§ Problem statement
Reproduce all the material verbatim, down to the last line.

*** Opening Data for this task ***

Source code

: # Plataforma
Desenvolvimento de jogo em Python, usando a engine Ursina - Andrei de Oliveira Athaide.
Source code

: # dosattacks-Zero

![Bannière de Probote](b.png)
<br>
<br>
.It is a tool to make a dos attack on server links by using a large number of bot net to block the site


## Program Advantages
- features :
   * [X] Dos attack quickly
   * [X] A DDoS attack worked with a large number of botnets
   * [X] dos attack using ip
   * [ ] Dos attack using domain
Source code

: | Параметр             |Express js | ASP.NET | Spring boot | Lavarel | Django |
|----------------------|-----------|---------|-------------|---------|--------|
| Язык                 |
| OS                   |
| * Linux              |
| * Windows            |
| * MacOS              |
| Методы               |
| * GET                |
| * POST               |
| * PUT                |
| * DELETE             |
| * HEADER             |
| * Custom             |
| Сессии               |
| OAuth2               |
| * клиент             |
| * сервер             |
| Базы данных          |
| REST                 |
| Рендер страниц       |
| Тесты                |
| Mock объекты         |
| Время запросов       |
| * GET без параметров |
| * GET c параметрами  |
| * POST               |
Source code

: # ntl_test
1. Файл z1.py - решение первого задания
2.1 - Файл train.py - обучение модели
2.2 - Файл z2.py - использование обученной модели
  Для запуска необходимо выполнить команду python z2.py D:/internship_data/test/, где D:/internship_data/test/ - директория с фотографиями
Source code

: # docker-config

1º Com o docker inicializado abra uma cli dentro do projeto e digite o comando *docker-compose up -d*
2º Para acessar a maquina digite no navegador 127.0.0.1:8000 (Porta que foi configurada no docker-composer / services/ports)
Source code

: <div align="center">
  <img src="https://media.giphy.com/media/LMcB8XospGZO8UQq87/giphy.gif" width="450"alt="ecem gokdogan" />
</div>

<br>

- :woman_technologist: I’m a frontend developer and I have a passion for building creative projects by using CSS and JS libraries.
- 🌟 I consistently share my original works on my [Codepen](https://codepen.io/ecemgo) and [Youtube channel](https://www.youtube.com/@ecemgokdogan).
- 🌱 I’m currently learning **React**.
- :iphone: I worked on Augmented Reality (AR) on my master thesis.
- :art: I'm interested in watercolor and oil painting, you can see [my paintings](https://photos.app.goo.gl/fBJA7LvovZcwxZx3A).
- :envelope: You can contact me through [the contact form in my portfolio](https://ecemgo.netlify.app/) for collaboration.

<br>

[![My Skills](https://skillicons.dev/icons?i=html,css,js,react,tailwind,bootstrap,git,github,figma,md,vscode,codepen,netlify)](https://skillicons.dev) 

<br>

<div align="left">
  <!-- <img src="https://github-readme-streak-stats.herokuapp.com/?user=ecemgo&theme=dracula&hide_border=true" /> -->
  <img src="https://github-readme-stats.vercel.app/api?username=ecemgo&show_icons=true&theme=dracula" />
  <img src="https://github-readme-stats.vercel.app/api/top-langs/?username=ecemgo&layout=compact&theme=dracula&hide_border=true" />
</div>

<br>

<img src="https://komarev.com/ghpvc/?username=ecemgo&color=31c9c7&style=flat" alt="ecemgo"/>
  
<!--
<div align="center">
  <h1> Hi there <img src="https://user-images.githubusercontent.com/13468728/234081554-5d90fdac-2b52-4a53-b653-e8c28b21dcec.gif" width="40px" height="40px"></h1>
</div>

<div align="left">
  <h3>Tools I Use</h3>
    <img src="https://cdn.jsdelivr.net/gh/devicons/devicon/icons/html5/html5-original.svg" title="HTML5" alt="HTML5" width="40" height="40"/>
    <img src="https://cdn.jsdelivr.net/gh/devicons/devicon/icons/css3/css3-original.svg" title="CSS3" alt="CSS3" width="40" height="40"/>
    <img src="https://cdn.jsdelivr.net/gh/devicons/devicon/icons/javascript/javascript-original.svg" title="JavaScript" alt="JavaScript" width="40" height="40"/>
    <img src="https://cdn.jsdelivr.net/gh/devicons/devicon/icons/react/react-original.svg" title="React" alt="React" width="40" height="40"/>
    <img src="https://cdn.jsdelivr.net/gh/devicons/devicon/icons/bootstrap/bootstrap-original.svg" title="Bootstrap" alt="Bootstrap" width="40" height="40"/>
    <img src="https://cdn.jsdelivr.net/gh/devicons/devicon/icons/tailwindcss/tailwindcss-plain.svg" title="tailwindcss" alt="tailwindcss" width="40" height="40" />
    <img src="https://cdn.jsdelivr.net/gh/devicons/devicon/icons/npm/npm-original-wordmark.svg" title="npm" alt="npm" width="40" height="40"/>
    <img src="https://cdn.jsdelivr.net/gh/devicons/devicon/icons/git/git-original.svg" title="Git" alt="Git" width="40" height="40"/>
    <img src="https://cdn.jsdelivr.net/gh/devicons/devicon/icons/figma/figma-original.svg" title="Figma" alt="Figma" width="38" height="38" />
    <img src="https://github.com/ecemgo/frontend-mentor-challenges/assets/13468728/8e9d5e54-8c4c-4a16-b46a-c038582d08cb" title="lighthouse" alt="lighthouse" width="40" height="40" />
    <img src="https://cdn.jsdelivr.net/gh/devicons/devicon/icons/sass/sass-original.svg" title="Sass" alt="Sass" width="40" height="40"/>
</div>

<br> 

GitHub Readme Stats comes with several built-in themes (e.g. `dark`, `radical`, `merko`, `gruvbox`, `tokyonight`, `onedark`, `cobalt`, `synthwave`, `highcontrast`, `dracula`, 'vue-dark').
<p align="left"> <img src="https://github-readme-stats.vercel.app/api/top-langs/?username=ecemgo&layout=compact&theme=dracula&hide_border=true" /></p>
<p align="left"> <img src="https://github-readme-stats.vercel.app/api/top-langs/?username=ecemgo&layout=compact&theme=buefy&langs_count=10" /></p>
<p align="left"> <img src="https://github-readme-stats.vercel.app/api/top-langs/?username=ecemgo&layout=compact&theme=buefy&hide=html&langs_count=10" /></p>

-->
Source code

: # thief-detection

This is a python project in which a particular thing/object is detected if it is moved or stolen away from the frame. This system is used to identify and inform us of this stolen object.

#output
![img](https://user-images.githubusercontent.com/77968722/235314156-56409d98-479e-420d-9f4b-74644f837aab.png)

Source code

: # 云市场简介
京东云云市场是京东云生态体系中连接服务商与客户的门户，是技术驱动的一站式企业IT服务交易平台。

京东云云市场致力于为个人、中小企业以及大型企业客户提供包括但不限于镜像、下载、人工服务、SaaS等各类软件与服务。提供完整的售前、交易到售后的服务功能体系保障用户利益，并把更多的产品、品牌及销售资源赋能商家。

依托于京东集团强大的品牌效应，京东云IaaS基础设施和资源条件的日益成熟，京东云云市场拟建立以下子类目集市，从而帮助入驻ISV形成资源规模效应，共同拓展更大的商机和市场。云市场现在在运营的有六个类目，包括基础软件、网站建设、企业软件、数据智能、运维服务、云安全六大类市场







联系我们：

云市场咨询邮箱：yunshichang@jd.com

*** Closing Data for this task ***

§ Response area
Source code

: # Plataforma
Desenvolvimento de jogo em Python, usando a engine Ursina - Andrei de Oliveira Athaide.
Source code

: # dosattacks-Zero

![Bannière de Probote](b.png)
<br>
<br>
.It is a tool to make a dos attack on server links by using a large number of bot net to block the site


## Program Advantages
- features :
   * [X] Dos attack quickly
   * [X] A DDoS attack worked with a large number of botnets
   * [X] dos attack using ip
   * [ ] Dos attack using domain
Source code

: | Параметр             |Express js | ASP.NET | Spring boot | Lavarel | Django |
|----------------------|-----------|---------|-------------|---------|--------|
| Язык                 |
| OS                   |
| * Linux              |
| * Windows            |
| * MacOS              |
| Методы               |
| * GET                |
| * POST               |
| * PUT                |
| * DELETE             |
| * HEADER             |
| * Custom             |
| Сессии               |
| OAuth2               |
| * клиент             |
| * сервер             |
| Базы данных          |
| REST                 |
| Рендер страниц       |
| Тесты                |
| Mock объекты         |
| Время запросов       |
| * GET без параметров |
| * GET c параметрами  |
| * POST               |
Source code

: # ntl_test
1. Файл z1.py - решение первого задания
2.1 - Файл train.py - обучение модели
2.2 - Файл z2.py - использование обученной модели
  Для запуска необходимо выполнить команду python z2.py D:/internship_data/test/, где D:/internship_data/test/ - директория с фотографиями
Source code

: # docker-config

1º Com o docker inicializado abra uma cli dentro do projeto e digite o comando *docker-compose up -d*
2º Para acessar a maquina digite no navegador 127.0.0.1:8000 (Porta que foi configurada no docker-composer / services/ports)
Source code

: <div align="center">
  <img src="https://media.giphy.com/media/LMcB8XospGZO8UQq87/giphy.gif" width="450"alt="ecem gokdogan" />
</div>

<br>

- :woman_technologist: I’m a frontend developer and I have a passion for building creative projects by using CSS and JS libraries.
- 🌟 I consistently share my original works on my [Codepen](https://codepen.io/ecemgo) and [Youtube channel](https://www.youtube.com/@ecemgokdogan).
- 🌱 I’m currently learning **React**.
- :iphone: I worked on Augmented Reality (AR) on my master thesis.
- :art: I'm interested in watercolor and oil painting, you can see [my paintings](https://photos.app.goo.gl/fBJA7LvovZcwxZx3A).
- :envelope: You can contact me through [the contact form in my portfolio](https://ecemgo.netlify.app/) for collaboration.

<br>

[![My Skills](https://skillicons.dev/icons?i=html,css,js,react,tailwind,bootstrap,git,github,figma,md,vscode,codepen,netlify)](https://skillicons.dev) 

<br>

<div align="left">
  <!-- <img src="https://github-readme-streak-stats.herokuapp.com/?user=ecemgo&theme=dracula&hide_border=true" /> -->
  <img src="https://github-readme-stats.vercel.app/api?username=ecemgo&show_icons=true&theme=dracula" />
  <img src="https://github-readme-stats.vercel.app/api/top-langs/?username=ecemgo&layout=compact&theme=dracula&hide_border=true" />
</div>

<br>

<img src="https://komarev.com/ghpvc/?username=ecemgo&color=31c9c7&style=flat" alt="ecemgo"/>
  
<!--
<div align="center">
  <h1> Hi there <img src="https://user-images.githubusercontent.com/13468728/234081554-5d90fdac-2b52-4a53-b653-e8c28b21dcec.gif" width="40px" height="40px"></h1>
</div>

<div align="left">
  <h3>Tools I Use</h3>
    <img src="https://cdn.jsdelivr.net/gh/devicons/devicon/icons/html5/html5-original.svg" title="HTML5" alt="HTML5" width="40" height="40"/>
    <img src="https://cdn.jsdelivr.net/gh/devicons/devicon/icons/css3/css3-original.svg" title="CSS3" alt="CSS3" width="40" height="40"/>
    <img src="https://cdn.jsdelivr.net/gh/devicons/devicon/icons/javascript/javascript-original.svg" title="JavaScript" alt="JavaScript" width="40" height="40"/>
    <img src="https://cdn.jsdelivr.net/gh/devicons/devicon/icons/react/react-original.svg" title="React" alt="React" width="40" height="40"/>
    <img src="https://cdn.jsdelivr.net/gh/devicons/devicon/icons/bootstrap/bootstrap-original.svg" title="Bootstrap" alt="Bootstrap" width="40" height="40"/>
    <img src="https://cdn.jsdelivr.net/gh/devicons/devicon/icons/tailwindcss/tailwindcss-plain.svg" title="tailwindcss" alt="tailwindcss" width="40" height="40" />
    <img src="https://cdn.jsdelivr.net/gh/devicons/devicon/icons/npm/npm-original-wordmark.svg" title="npm" alt="npm" width="40" height="40"/>
    <img src="https://cdn.jsdelivr.net/gh/devicons/devicon/icons/git/git-original.svg" title="Git" alt="Git" width="40" height="40"/>
    <img src="https://cdn.jsdelivr.net/gh/devicons/devicon/icons/figma/figma-original.svg" title="Figma" alt="Figma" width="38" height="38" />
    <img src="https://github.com/ecemgo/frontend-mentor-challenges/assets/13468728/8e9d5e54-8c4c-4a16-b46a-c038582d08cb" title="lighthouse" alt="lighthouse" width="40" height="40" />
    <img src="https://cdn.jsdelivr.net/gh/devicons/devicon/icons/sass/sass-original.svg" title="Sass" alt="Sass" width="40" height="40"/>
</div>

<br> 

GitHub Readme Stats comes with several built-in themes (e.g. `dark`, `radical`, `merko`, `gruvbox`, `tokyonight`, `onedark`, `cobalt`, `synthwave`, `highcontrast`, `dracula`, 'vue-dark').
<p align="left"> <img src="https://github-readme-stats.vercel.app/api/top-langs/?username=ecemgo&layout=compact&theme=dracula&hide_border=true" /></p>
<p align="left"> <img src="https://github-readme-stats.vercel.app/api/top-langs/?username=ecemgo&layout=compact&theme=buefy&langs_count=10" /></p>
<p align="left"> <img src="https://github-readme-stats.vercel.app/api/top-langs/?username=ecemgo&layout=compact&theme=buefy&hide=html&langs_count=10" /></p>

-->
Source code

: # thief-detection

This is a python project in which a particular thing/object is detected if it is moved or stolen away from the frame. This system is used to identify and inform us of this stolen object.

#output
![img](https://user-images.githubusercontent.com/77968722/235314156-56409d98-479e-420d-9f4b-74644f837aab.png)

Source code

: # 云市场简介
京东云云市场是京东云生态体系中连接服务商与客户的门户，是技术驱动的一站式企业IT服务交易平台。

京东云云市场致力于为个人、中小企业以及大型企业客户提供包括但不限于镜像、下载、人工服务、SaaS等各类软件与服务。提供完整的售前、交易到售后的服务功能体系保障用户利益，并把更多的产品、品牌及销售资源赋能商家。

依托于京东集团强大的品牌效应，京东云IaaS基础设施和资源条件的日益成熟，京东云云市场拟建立以下子类目集市，从而帮助入驻ISV形成资源规模效应，共同拓展更大的商机和市场。云市场现在在运营的有六个类目，包括基础软件、网站建设、企业软件、数据智能、运维服务、云安全六大类市场







联系我们：

云市场咨询邮箱：yunshichang@jd.com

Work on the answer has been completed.